C, who has been to Puebla twice before, tantalized me in advance with the claim that it is the gastronomical capital of Mexico. Based on what she brought back in the way of new recipes from her cooking classes there last year, I was an easy sell. Puebla lived up to its billing. In fact, our hotel in the centro, Maison de Sacristia, includes the restaurant where she took her lessons. The food there was out of sight. Muy rico, muy sobroso, muy delicioso! We enjoyed another couple of high-end places as well (including an Argentinian steak house to mix it up a bit), but on the other end of the spectrum, we went to a small tacqueria arrabe near the zocolo filled with locals. Wow! For a few bucks we had some great tacos, a side of onions (for me only,) and carne en queso. Yum! If Puebla has a challenger for better food in Mexico, please don’t take me there, I’m afraid I’d blow-up a la Monty Python.


After about three days staying in the centro at Sacristia, we moved to the edge of town, which was deemed better for getting C to and from her workshops. It was a modern hotel with nice amenities, but perhaps the best amenity was that on the 7th floor we could see the world around us, which included mountains and volcano s.(As perhaps a remnant of when our remotest ancestors evolved on the African savannah, one thing that bothers me about old cities such as those of Latin America are the narrow streets and uniform buildings that cut off views of the horizon and other signals of place, leaving one a sense of uncertainty about one’s greater surroundings, ameliorated somewhat by the careful grid upon which the streets are laid out.)  

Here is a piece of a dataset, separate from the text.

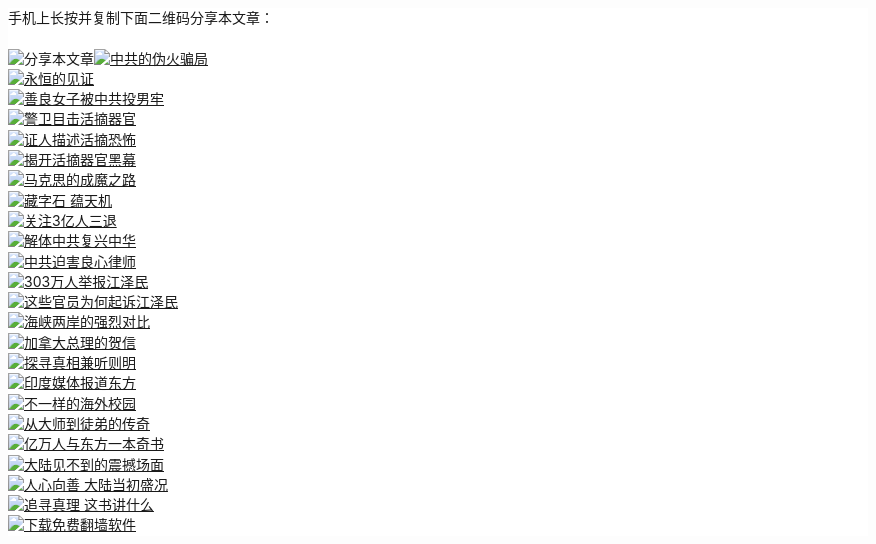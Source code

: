 ####
手机上长按并复制下面二维码分享本文章：<br><br><img src="http://www.hehaibao.com/qr/index.php?m=1&e=L&p=10&t=&d=https://github.com/clbjqp2826/djy/blob/master/gb/19/10/7/n11573077.md%231" title="分享本文章"></td><td VALIGN=TOP><a href="https://github.com/clbjqp2826/djy/blob/master/gb/16/1/21/n4622075.md?dfh#1" target="_blank"><img src="https://raw.githubusercontent.com/clbjqp2826/djy/master/gb/300/wei-f1.jpg" title="中共的伪火骗局"  alt="中共的伪火骗局"></a><br><a href="https://github.com/clbjqp2826/yh/blob/master/README.md?dfh#1" target="_blank"><img src="https://raw.githubusercontent.com/clbjqp2826/djy/master/gb/300/yong-h.jpg" title="永恒的见证"  alt="永恒的见证"></a><br><a href="https://github.com/clbjqp2826/djy/blob/master/gb/13/9/29/n3974789.md?dfh#1" target="_blank"><img src="https://raw.githubusercontent.com/clbjqp2826/djy/master/gb/300/shang-lnz.jpg" title="善良女子被中共投男牢"  alt="善良女子被中共投男牢"></a><br><a href="https://github.com/clbjqp2826/djy/blob/master/gb/16/3/16/n4663449.md?dfh#1" target="_blank"><img src="https://raw.githubusercontent.com/clbjqp2826/djy/master/gb/300/huo-z3.jpg" title="警卫目击活摘器官"  alt="警卫目击活摘器官"></a><br><a href="https://github.com/clbjqp2826/djy/blob/master/gb/16/8/7/n8177641.md?dfh#1" target="_blank"><img src="https://raw.githubusercontent.com/clbjqp2826/djy/master/gb/300/huo-z4.jpg" title="证人描述活摘恐怖"  alt="证人描述活摘恐怖"></a><br><a href="https://github.com/clbjqp2826/djy/blob/master/gb/10/4/19/n2881569.md?dfh#1" target="_blank"><img src="https://raw.githubusercontent.com/clbjqp2826/djy/master/gb/300/huo-z1.jpg" title="揭开活摘器官黑幕"  alt="揭开活摘器官黑幕"></a><br><a href="https://github.com/clbjqp2826/djy/blob/master/gb/10/11/7/n3077476.md?dfh#1" target="_blank"><img src="https://raw.githubusercontent.com/clbjqp2826/djy/master/gb/300/ma-ks.jpg" title="马克思的成魔之路"  alt="马克思的成魔之路"></a><br><a href="https://github.com/clbjqp2826/djy/blob/master/gb/14/6/9/n4173977.md?dfh#1" target="_blank"><img src="https://raw.githubusercontent.com/clbjqp2826/djy/master/gb/300/chang-zs.jpg" title="藏字石 蕴天机"  alt="藏字石 蕴天机"></a><br><a href="https://github.com/clbjqp2826/djy/blob/master/gb/18/5/10/n10381511.md?dfh#1" target="_blank"><img src="https://raw.githubusercontent.com/clbjqp2826/djy/master/gb/300/st1.jpg" title="关注3亿人三退"  alt="关注3亿人三退"></a><br><a href="https://github.com/clbjqp2826/djy/blob/master/gb/18/3/21/n10237682.md?dfh#1" target="_blank"><img src="https://raw.githubusercontent.com/clbjqp2826/djy/master/gb/300/jie-t.jpg" title="解体中共复兴中华"  alt="解体中共复兴中华"></a><br><a href="https://github.com/clbjqp2826/djy/blob/master/gb/9/2/9/n2422991.md?dfh#1" target="_blank"><img src="https://raw.githubusercontent.com/clbjqp2826/djy/master/gb/300/gao-zs.jpg" title="中共迫害良心律师"  alt="中共迫害良心律师"></a><br><a href="https://github.com/clbjqp2826/djy/blob/master/gb/18/12/9/n10900044.md?dfh#1" target="_blank"><img src="https://raw.githubusercontent.com/clbjqp2826/djy/master/gb/300/sj1.jpg" title="303万人举报江泽民"  alt="303万人举报江泽民"></a><br><a href="https://github.com/clbjqp2826/djy/blob/master/gb/18/8/28/n10672014.md?dfh#1" target="_blank"><img src="https://raw.githubusercontent.com/clbjqp2826/djy/master/gb/300/sj2.jpg" title="这些官员为何起诉江泽民"  alt="这些官员为何起诉江泽民"></a><br><a href="https://github.com/clbjqp2826/djy/blob/master/gb/8/12/18/n2367165.md?dfh#1" target="_blank"><img src="https://raw.githubusercontent.com/clbjqp2826/djy/master/gb/300/liangan.jpg" title="海峡两岸的强烈对比"  alt="海峡两岸的强烈对比"></a><br><a href="https://github.com/clbjqp2826/djy/blob/master/gb/15/5/5/n4427238.md?dfh#1" target="_blank"><img src="https://raw.githubusercontent.com/clbjqp2826/djy/master/gb/300/jia-ndzl.jpg" title="加拿大总理的贺信"  alt="加拿大总理的贺信"></a><br>
<a href="https://github.com/clbjqp2826/djy/blob/master/gb/11/6/17/n3289382.md?dfh#1" target="_blank"><img src="https://raw.githubusercontent.com/clbjqp2826/djy/master/gb/300/xiao-wd.jpg" title="探寻真相兼听则明"  alt="探寻真相兼听则明"></a><br><a href="https://github.com/clbjqp2826/djy/blob/master/gb/18/10/27/n10812623.md?dfh#1" target="_blank"><img src="https://raw.githubusercontent.com/clbjqp2826/djy/master/gb/300/yindu.jpg" title="印度媒体报道东方"  alt="印度媒体报道东方"></a><br><a href="https://github.com/clbjqp2826/djy/blob/master/gb/18/6/9/n10469652.md?dfh#1" target="_blank"><img src="https://raw.githubusercontent.com/clbjqp2826/djy/master/gb/300/xie-j.jpg" title="不一样的海外校园"  alt="不一样的海外校园"></a><br><a href="https://github.com/clbjqp2826/djy/blob/master/gb/7/4/5/n1669415.md?dfh#1" target="_blank"><img src="https://raw.githubusercontent.com/clbjqp2826/djy/master/gb/300/li-up.jpg" title="从大师到徒弟的传奇"  alt="从大师到徒弟的传奇"></a><br><a href="https://github.com/clbjqp2826/djy/blob/master/gb/17/5/26/n9191512.md?dfh#1" target="_blank"><img src="https://raw.githubusercontent.com/clbjqp2826/djy/master/gb/300/zfl2.jpg" title="亿万人与东方一本奇书"  alt="亿万人与东方一本奇书"></a><br><a href="https://github.com/clbjqp2826/djy/blob/master/gb/13/11/27/n4020290.md?dfh#1" target="_blank"><img src="https://raw.githubusercontent.com/clbjqp2826/djy/master/gb/300/zhen-h.jpg" title="大陆见不到的震撼场面"  alt="大陆见不到的震撼场面"></a><br><a href="https://github.com/clbjqp2826/djy/blob/master/gb/15/7/17/n4482910.md?dfh#1" target="_blank"><img src="https://raw.githubusercontent.com/clbjqp2826/djy/master/gb/300/dalu-sk.jpg" title="人心向善 大陆当初盛况"  alt="人心向善 大陆当初盛况"></a><br><a href="https://github.com/clbjqp2826/djy/blob/master/gb/9/10/15/n2689419.md?dfh#1" target="_blank"><img src="https://raw.githubusercontent.com/clbjqp2826/djy/master/gb/300/zfl1.jpg" title="追寻真理 这书讲什么"  alt="追寻真理 这书讲什么"></a><br><a href="https://github.com/clbjqp2826/fq/blob/master/README.md?dfh#1" target="_blank"><img src="https://raw.githubusercontent.com/clbjqp2826/djy/master/gb/300/fq1.jpg" title="下载免费翻墙软件"  alt="下载免费翻墙软件"></a><br></td></tr></table>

As mornings in Puebla were clear, crisp, and sunny, we had excellent view of the volcano Popocatepetl (Popo), a  magnificent site, similar to Mt. Rainier near  Seattle (which can prove a real phantom for occasional visitors like me.) During our trip to nearby Chalupa on Saturday, and on our trip here to Metepec, Popo put on a show. Saturday it raised a huge plume of smoke and ash into the air, and on Sunday as we traveled past it we saw clouds and ash shrouding the peak in a manner that I imagine Mt. Sinai was shrouded when Moses went there to meet with God. As a sight it awesome and magnificent.


Puebla lies at about 7,000 feet above sea level on a plain. The crisp, sunny early mornings are followed in the afternoon by a build up of clouds (which we could see rolling in from our 7th story room) that resulted in some rain in the later afternoon or evening. Interestingly, it never seemed to empty the centro or zocolo, which remained vibrant regardless. The streets were clean and well-maintained. This part of Mexico, at least, seems reasonably prosperous and well-governed.

I’ll have more to report in further posts, but I can say that Puebla was a real treat, and if you have a chance to visit, do it.